This was the first time I have ever seen any variation of the show, but, I have wanted to see the performance live since I was a little girl so my expectations were pretty high. The music of the show is what made me really want to see the show in the first place. The beautiful iconic organ sound was just like I had imagined it except better. My only complaint with the orchestra  (Directed by Jamie Johns) was that at some points they were so loud and intense I was not able to hear the actors singing their songs. I could tell that the actors were belting out beautiful notes but all I could hear was that orchestra. Nevertheless the music they played was outstanding, it really brought me into the scene and straight into the song.

The characters in the show bring out the dramatic nature embedded into the base of this production. Everything Derrick Davis (actor who plays the Phantom) does is dramatic to the way he talks, to the way he sings. When him and Christine (Eve lavares) are together they flow seamlessly with each other in their choreography. Their clear connection and history comes out strongly in their intimate dance in the song “Phantom of the Opera”. But then again, his obsessive behavior over Christine get so dramatic that it turns frightening. Christine Daae is shown to be a naive girl who just wants to learn to sing beautifully, which she does, no worry about that.

I was first drawn in by the and attention grabbing surround sound speakers that were put in the audience every 8 feet so that the Phantom is always there inside your mind…. The egg shaped set was a unique way to smoothly move the sets from scene to scene being able to just spin the entire half of this set piece around in a circle to showcase different scenes in the show.

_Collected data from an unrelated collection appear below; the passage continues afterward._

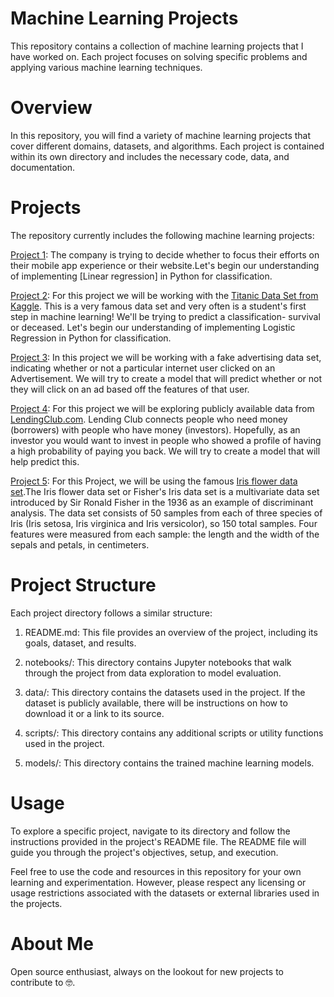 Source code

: # Machine Learning Projects
This repository contains a collection of machine learning projects that I have worked on. Each project focuses on solving specific problems and applying various machine learning techniques.

# Overview
In this repository, you will find a variety of machine learning projects that cover different domains, datasets, and algorithms. Each project is contained within its own directory and includes the necessary code, data, and documentation.

# Projects
The repository currently includes the following machine learning projects:

[Project 1](https://github.com/oyerahul/ML-Projects/tree/8e8479af08587497c5da95052a0542e04bf84013/Project%201): The company is trying to decide whether to focus their efforts on their mobile app experience or their website.Let's begin our understanding of implementing [Linear regression] in Python for classification. 

[Project 2](https://github.com/oyerahul/ML-Projects/tree/8e8479af08587497c5da95052a0542e04bf84013/Project%202): For this project we will be working with the [Titanic Data Set from Kaggle](https://www.kaggle.com/c/titanic). 
This is a very famous data set and very often is a student's first step in machine learning! We'll be trying to predict a classification- survival or deceased.
Let's begin our understanding of implementing Logistic Regression in Python for classification.

[Project 3](https://github.com/oyerahul/ML-Projects/tree/8e8479af08587497c5da95052a0542e04bf84013/Project%203): In this project we will be working with a fake advertising data set, indicating whether or not a particular internet user clicked on an Advertisement. We will try to create a model that will predict whether or not they will click on an ad based off the features of that user.

[Project 4](https://github.com/oyerahul/ML-Projects/tree/8e8479af08587497c5da95052a0542e04bf84013/Project%204): For this project we will be exploring publicly available data from [LendingClub.com](www.lendingclub.com). Lending Club connects people who need money (borrowers) with people who have money (investors). Hopefully, as an investor you would want to invest in people who showed a profile of having a high probability of paying you back. We will try to create a model that will help predict this.

[Project 5](https://github.com/oyerahul/ML-Projects/tree/546c595f1831d1b2b1d7a9ff29114c58e4605157/Project%205): For this Project, we will be using the famous [Iris flower data set](http://en.wikipedia.org/wiki/Iris_flower_data_set).The Iris flower data set or Fisher's Iris data set is a multivariate data set introduced by Sir Ronald Fisher in the 1936 as an example of discriminant analysis. The data set consists of 50 samples from each of three species of Iris (Iris setosa, Iris virginica and Iris versicolor), so 150 total samples. Four features were measured from each sample: the length and the width of the sepals and petals, in centimeters.

# Project Structure
Each project directory follows a similar structure:

1. README.md: This file provides an overview of the project, including its goals, dataset, and results.

2. notebooks/: This directory contains Jupyter notebooks that walk through the project from data exploration to model evaluation.

3. data/: This directory contains the datasets used in the project. If the dataset is publicly available, there will be instructions on how to download it or a link to its source.

3. scripts/: This directory contains any additional scripts or utility functions used in the project.

4. models/: This directory contains the trained machine learning models.

# Usage
To explore a specific project, navigate to its directory and follow the instructions provided in the project's README file. The README file will guide you through the project's objectives, setup, and execution.

Feel free to use the code and resources in this repository for your own learning and experimentation. However, please respect any licensing or usage restrictions associated with the datasets or external libraries used in the projects.

# About Me
Open source enthusiast, always on the lookout for new projects to contribute to 🤓.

It does seem to compromise some of the scene work making them smaller and not as easily visible. Other then that the egg shape allows beautiful scene work including magic stairs, pop out red rooms, and it can even split up and create the Phantoms mysterious Lair. Along with that the set of balconies in the opera house are interesting because somehow people are able to sit up there.

This show was really everything I had hoped for, it met all my expectations. A few things caught my attention but they were pretty minor and did not affect the experience for me in a bad way at all. I would definitely recommend anyone come see the show it really is a spectacular production.